Problem to solve: Look through the records and copy each line with the string "agents" in it.

+++ Source material

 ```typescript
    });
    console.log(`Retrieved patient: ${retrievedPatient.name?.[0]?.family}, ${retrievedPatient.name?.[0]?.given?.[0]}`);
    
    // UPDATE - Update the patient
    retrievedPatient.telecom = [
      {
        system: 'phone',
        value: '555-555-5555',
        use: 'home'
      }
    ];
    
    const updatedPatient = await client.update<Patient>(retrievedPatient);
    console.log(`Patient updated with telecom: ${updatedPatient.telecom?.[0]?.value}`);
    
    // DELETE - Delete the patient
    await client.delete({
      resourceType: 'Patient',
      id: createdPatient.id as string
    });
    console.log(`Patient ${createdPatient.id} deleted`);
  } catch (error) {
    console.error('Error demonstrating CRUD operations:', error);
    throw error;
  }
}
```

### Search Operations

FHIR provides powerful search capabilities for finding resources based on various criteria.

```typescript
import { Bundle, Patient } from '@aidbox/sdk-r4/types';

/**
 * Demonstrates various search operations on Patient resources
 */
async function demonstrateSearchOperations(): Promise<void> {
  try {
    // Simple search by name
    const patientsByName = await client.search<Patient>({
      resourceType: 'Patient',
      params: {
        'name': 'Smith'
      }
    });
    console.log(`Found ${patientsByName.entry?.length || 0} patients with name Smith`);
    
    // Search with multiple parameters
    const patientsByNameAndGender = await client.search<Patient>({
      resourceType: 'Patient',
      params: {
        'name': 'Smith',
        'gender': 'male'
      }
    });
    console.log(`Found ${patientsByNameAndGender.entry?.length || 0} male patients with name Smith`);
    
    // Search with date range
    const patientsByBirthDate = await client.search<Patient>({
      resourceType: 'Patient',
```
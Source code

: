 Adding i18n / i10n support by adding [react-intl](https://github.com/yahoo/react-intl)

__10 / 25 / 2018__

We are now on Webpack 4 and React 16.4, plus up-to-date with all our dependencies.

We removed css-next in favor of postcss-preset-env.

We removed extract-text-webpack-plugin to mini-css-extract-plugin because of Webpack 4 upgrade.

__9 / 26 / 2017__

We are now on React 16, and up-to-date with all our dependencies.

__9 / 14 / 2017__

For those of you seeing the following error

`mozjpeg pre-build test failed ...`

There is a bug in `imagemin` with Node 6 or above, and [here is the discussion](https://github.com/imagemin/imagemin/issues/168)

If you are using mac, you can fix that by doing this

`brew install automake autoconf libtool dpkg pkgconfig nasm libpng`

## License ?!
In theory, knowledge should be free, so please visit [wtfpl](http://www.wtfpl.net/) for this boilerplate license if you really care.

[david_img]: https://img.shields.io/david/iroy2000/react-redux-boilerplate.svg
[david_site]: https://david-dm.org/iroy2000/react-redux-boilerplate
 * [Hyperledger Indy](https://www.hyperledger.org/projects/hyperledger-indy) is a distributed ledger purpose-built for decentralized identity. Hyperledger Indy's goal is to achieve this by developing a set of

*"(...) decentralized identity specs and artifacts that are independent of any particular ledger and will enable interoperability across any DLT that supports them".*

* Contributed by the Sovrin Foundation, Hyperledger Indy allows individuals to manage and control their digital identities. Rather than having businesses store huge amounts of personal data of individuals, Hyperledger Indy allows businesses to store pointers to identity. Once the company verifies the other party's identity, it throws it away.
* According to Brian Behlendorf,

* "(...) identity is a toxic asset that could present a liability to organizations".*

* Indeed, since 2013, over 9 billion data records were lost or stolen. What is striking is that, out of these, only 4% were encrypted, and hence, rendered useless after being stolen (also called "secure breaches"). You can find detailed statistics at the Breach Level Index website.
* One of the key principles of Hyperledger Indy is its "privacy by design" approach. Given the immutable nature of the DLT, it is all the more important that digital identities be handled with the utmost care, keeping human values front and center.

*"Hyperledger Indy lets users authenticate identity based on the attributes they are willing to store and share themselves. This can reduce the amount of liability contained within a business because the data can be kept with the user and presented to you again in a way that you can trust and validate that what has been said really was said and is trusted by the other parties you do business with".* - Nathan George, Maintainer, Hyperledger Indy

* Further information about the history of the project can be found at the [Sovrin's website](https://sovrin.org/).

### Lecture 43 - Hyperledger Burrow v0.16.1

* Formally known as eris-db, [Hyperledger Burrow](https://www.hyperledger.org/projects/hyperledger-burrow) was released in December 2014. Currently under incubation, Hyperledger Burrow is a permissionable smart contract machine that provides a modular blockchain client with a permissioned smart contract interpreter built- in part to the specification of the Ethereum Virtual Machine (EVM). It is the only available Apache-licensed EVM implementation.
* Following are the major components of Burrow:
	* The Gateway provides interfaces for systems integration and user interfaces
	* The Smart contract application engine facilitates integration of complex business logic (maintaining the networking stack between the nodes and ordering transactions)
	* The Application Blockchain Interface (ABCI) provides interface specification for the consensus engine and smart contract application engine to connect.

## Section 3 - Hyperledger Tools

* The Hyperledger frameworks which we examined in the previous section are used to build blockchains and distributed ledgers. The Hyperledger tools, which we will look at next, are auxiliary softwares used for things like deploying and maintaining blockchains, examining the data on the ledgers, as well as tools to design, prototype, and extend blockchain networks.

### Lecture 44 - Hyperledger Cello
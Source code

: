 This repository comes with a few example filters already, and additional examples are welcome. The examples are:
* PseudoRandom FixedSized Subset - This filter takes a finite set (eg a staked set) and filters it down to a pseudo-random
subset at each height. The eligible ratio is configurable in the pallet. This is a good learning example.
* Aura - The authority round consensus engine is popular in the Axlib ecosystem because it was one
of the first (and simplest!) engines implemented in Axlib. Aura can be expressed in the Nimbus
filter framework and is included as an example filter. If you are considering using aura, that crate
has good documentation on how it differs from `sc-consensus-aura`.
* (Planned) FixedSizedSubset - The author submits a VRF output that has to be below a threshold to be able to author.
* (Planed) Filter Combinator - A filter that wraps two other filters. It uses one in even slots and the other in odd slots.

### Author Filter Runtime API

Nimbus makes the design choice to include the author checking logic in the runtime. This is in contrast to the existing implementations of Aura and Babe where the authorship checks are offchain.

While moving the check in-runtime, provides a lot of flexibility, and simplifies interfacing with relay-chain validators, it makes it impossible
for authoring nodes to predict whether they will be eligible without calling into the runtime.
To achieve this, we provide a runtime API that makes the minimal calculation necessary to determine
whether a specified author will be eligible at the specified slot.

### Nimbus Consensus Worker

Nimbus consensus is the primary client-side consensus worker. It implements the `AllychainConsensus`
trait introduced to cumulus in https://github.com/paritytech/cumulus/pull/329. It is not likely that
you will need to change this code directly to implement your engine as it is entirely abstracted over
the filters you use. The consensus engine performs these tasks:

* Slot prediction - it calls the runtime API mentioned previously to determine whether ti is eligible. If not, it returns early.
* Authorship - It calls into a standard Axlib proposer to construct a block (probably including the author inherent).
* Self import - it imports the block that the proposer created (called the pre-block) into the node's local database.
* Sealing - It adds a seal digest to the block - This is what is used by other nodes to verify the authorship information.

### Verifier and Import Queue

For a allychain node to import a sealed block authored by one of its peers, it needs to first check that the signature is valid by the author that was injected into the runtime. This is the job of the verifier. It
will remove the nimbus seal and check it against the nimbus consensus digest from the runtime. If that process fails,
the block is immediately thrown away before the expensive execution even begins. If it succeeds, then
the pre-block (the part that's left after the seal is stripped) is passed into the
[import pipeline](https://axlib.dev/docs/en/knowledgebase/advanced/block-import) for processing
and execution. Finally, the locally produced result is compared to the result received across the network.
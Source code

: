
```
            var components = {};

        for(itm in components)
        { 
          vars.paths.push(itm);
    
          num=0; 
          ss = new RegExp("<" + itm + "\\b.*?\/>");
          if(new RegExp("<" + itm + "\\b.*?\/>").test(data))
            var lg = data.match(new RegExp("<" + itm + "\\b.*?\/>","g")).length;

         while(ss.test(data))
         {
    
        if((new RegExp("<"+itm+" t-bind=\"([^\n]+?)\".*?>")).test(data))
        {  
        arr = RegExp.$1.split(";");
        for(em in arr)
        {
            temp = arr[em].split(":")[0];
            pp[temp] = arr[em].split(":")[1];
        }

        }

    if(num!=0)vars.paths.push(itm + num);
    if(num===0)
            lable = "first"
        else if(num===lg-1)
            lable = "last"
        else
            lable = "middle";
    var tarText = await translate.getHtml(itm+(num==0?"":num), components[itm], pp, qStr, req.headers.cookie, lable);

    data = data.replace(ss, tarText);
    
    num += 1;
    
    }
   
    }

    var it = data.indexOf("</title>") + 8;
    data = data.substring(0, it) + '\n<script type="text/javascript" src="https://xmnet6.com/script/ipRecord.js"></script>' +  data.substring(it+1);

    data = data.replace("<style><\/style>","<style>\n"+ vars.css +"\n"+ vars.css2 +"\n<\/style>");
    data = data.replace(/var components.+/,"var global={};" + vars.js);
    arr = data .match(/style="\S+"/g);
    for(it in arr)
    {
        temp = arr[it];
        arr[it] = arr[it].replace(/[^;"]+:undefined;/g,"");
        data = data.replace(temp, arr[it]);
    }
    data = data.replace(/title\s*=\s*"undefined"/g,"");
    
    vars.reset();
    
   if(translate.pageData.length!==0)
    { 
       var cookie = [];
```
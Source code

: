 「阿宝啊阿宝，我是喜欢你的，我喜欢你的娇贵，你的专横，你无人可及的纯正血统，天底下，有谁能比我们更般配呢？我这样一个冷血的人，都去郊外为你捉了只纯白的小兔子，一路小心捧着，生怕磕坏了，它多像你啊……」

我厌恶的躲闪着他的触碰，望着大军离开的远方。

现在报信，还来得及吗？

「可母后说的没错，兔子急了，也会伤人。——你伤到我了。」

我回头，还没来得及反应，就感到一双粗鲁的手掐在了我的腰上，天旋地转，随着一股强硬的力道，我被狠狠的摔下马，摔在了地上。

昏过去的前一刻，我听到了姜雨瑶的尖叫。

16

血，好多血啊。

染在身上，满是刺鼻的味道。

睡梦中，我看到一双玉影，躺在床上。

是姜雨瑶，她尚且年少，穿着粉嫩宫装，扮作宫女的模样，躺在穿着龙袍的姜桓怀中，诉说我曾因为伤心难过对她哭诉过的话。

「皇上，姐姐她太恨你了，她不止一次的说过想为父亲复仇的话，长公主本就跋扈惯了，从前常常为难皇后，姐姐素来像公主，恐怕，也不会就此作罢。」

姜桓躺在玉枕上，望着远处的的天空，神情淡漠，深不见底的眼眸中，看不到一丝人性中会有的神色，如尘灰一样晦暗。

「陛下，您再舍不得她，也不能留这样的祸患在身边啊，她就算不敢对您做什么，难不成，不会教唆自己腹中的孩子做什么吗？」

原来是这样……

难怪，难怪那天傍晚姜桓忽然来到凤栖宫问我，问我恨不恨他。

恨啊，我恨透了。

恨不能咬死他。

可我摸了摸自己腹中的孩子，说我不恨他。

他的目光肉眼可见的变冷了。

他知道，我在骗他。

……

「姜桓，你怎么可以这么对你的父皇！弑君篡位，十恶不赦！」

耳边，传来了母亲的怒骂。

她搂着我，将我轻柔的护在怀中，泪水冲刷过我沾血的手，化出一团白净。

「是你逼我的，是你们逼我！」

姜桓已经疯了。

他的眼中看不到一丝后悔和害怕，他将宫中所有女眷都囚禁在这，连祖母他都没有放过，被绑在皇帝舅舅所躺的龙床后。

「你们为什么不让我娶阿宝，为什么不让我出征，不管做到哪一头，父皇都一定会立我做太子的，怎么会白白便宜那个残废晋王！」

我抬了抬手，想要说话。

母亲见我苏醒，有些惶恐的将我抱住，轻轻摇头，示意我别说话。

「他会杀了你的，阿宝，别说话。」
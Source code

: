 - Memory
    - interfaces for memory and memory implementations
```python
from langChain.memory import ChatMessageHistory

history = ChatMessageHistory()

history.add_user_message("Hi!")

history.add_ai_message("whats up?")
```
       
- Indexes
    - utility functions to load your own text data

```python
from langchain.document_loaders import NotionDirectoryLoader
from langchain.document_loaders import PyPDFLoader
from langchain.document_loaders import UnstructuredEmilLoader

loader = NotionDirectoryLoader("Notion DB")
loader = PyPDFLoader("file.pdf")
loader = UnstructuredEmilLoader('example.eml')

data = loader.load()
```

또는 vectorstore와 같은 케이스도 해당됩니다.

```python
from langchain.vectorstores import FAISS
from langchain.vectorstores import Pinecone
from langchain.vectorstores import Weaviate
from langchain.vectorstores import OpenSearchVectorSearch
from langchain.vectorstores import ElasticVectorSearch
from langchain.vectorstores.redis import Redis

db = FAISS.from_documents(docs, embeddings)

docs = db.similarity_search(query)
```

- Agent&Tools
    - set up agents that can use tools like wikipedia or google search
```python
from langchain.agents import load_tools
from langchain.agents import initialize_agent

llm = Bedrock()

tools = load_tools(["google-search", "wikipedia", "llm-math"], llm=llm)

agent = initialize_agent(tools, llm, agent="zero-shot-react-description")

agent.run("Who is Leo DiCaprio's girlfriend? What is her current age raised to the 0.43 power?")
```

++++++

Exercise solution:
    - set up agents that can use tools like wikipedia or google search
from langchain.agents import load_tools
from langchain.agents import initialize_agent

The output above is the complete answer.